At first, standing well back, I tried to persuade it to just go away and, when it took no notice, wondered if perhaps it would appreciate being spoken to in Sicilian dialect . Alas, my invocation to "Avattinni a cògghiri cardi" =  "Go and pick cardoons" fell on deaf spider ears - or hairs- and by 2 am I was a desperate woman.

At that time of night in a flat in Italy, you can't use the vacuum cleaner tube, try to frighten the creature with noise or even scream for fear of disturbing the neighbours, so I'm standing there, still starkers, trying to work out what to do when I realise my pyjamas are under the pillow! This is not the only pair of pyjamas I own but I was too freaked out to remember that at the time. Having what I thought was a brainwave, I managed to pull them out from under the pillow under the spider with a walking stick but this caused the spider to move and then I didn't know if it was in the pyjamas or not.  Finally  I remembered the other pyjamas and decided to don them as if ever a situation required clothes, this was it!

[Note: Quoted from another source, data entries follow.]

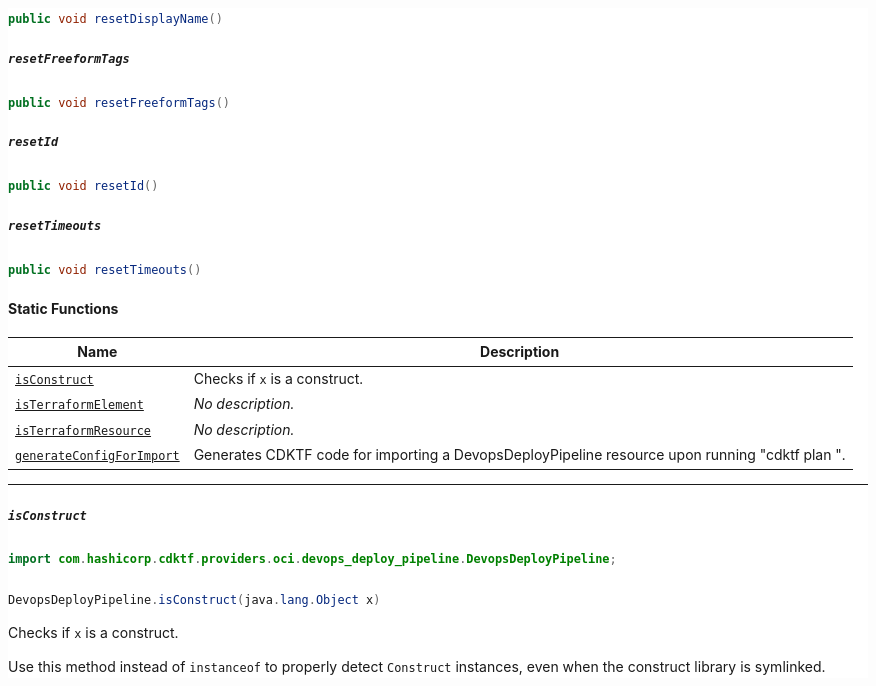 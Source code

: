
 ```java
public void resetDisplayName()
```

##### `resetFreeformTags` <a name="resetFreeformTags" id="rhizo-co-terraform-provider-oci.devopsDeployPipeline.DevopsDeployPipeline.resetFreeformTags"></a>

```java
public void resetFreeformTags()
```

##### `resetId` <a name="resetId" id="rhizo-co-terraform-provider-oci.devopsDeployPipeline.DevopsDeployPipeline.resetId"></a>

```java
public void resetId()
```

##### `resetTimeouts` <a name="resetTimeouts" id="rhizo-co-terraform-provider-oci.devopsDeployPipeline.DevopsDeployPipeline.resetTimeouts"></a>

```java
public void resetTimeouts()
```

#### Static Functions <a name="Static Functions" id="Static Functions"></a>

| **Name** | **Description** |
| --- | --- |
| <code><a href="#rhizo-co-terraform-provider-oci.devopsDeployPipeline.DevopsDeployPipeline.isConstruct">isConstruct</a></code> | Checks if `x` is a construct. |
| <code><a href="#rhizo-co-terraform-provider-oci.devopsDeployPipeline.DevopsDeployPipeline.isTerraformElement">isTerraformElement</a></code> | *No description.* |
| <code><a href="#rhizo-co-terraform-provider-oci.devopsDeployPipeline.DevopsDeployPipeline.isTerraformResource">isTerraformResource</a></code> | *No description.* |
| <code><a href="#rhizo-co-terraform-provider-oci.devopsDeployPipeline.DevopsDeployPipeline.generateConfigForImport">generateConfigForImport</a></code> | Generates CDKTF code for importing a DevopsDeployPipeline resource upon running "cdktf plan <stack-name>". |

---

##### `isConstruct` <a name="isConstruct" id="rhizo-co-terraform-provider-oci.devopsDeployPipeline.DevopsDeployPipeline.isConstruct"></a>

```java
import com.hashicorp.cdktf.providers.oci.devops_deploy_pipeline.DevopsDeployPipeline;

DevopsDeployPipeline.isConstruct(java.lang.Object x)
```

Checks if `x` is a construct.

Use this method instead of `instanceof` to properly detect `Construct`
instances, even when the construct library is symlinked.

Being thus attired seemed to make me braver and next, I fetched my oven gloves and proceeded to strip the bed because no way was I lying down on it if spiderman or woman was still there.  Still with the gloves on, I lifted the mattress several times to look under it but there was no sign of  signor/a ragno there either.  Now only the pillow cases remained to be examined inside so I poked about in them with the walking stick and managed to slip them off using this, too - because I had to change them, didn't I?  I mean, could you sleep on a pillow case where this creepiest of creepy crawlies had made itself at home?

By 3.30 am I just had to lie down but I kept the light on and did not close my eyes for a minute, knowing that our unwelcome guest was probably still in the room. Then, suddenly at 4 am there it was under the bookcase - I might have respected it had it been exploring some books -  but it  escaped yet again.   By this time Simi the dog, who had slept through most of the drama, had begun to take an interest and, once she was on the bed too, I felt safer so nodded off uneasily. We woke up to bright sun but I'm afraid the Italian proverb, "Se il ragno fa il filato, il bel tempo è assicurato - If the spider is spinning its web, you can be sure of fine weather"was no comfort to me at all!

Doris Day - Pillow Talk

Monday, January 23, 2012

MAKING APPLE CHUTNEY IN SICILY


Every autumn in Britain, I would make a batch of apple chutney.  For American readers, chutney is a kind of thick salsa which is, however, a preserve.  The word "chutney" comes from Hindi "chatni", meaning "strongly spiced" and it was the colonising British who began eating spiced mixtures, probably as condiments, in India.  The custom spread to other colonies and tropical fruit, too, began to be incorporated into some of the recipes. Then the travelling British decided they wanted spiced mixtures of fruit and vegetables which would keep and so began adding vinegar and large quantities of sugar.  Eventually they brought their recipes and the word "chutney" back to Britain.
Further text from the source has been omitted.